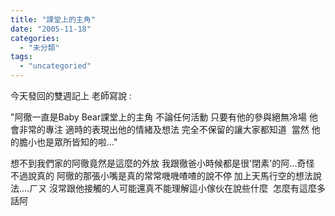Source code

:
 ```yaml
---
title: "課堂上的主角"
date: "2005-11-18"
categories: 
  - "未分類"
tags: 
  - "uncategoried"
---
```


今天發回的雙週記上 老師寫說 :

"阿徹一直是Baby Bear課堂上的主角 不論任何活動 只要有他的參與絕無冷場 他會非常的專注 適時的表現出他的情緒及想法 完全不保留的讓大家都知道  當然 他的膽小也是眾所皆知的啦..."

想不到我們家的阿徹竟然是這麼的外放 我跟徹爸小時候都是很'閉素'的阿...奇怪 不過說真的 阿徹的那張小嘴是真的常常嘰嘰喳喳的說不停 加上天馬行空的想法說法....ㄏㄡ 沒常跟他接觸的人可能還真不能理解這小傢伙在說些什麼  怎麼有這麼多話阿
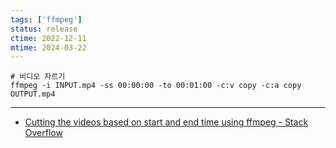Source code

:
 ```yaml
---
tags: ['ffmpeg']
status: release
ctime: 2022-12-11
mtime: 2024-03-22
---
```


```shell
# 비디오 자르기
ffmpeg -i INPUT.mp4 -ss 00:00:00 -to 00:01:00 -c:v copy -c:a copy OUTPUT.mp4
```

---

- [Cutting the videos based on start and end time using ffmpeg - Stack Overflow](https://stackoverflow.com/questions/18444194/cutting-the-videos-based-on-start-and-end-time-using-ffmpeg)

_ASSIGNMENT:_
Leaving out the pictures, transcribe the material above exactly.

_ANSWER BELOW:_
Source code

:
 ```yaml
---
title: "課堂上的主角"
date: "2005-11-18"
categories: 
  - "未分類"
tags: 
  - "uncategoried"
---
```


今天發回的雙週記上 老師寫說 :

"阿徹一直是Baby Bear課堂上的主角 不論任何活動 只要有他的參與絕無冷場 他會非常的專注 適時的表現出他的情緒及想法 完全不保留的讓大家都知道  當然 他的膽小也是眾所皆知的啦..."

想不到我們家的阿徹竟然是這麼的外放 我跟徹爸小時候都是很'閉素'的阿...奇怪 不過說真的 阿徹的那張小嘴是真的常常嘰嘰喳喳的說不停 加上天馬行空的想法說法....ㄏㄡ 沒常跟他接觸的人可能還真不能理解這小傢伙在說些什麼  怎麼有這麼多話阿
Source code

:
 ```yaml
---
tags: ['ffmpeg']
status: release
ctime: 2022-12-11
mtime: 2024-03-22
---
```


```shell
# 비디오 자르기
ffmpeg -i INPUT.mp4 -ss 00:00:00 -to 00:01:00 -c:v copy -c:a copy OUTPUT.mp4
```

---

- [Cutting the videos based on start and end time using ffmpeg - Stack Overflow](https://stackoverflow.com/questions/18444194/cutting-the-videos-based-on-start-and-end-time-using-ffmpeg)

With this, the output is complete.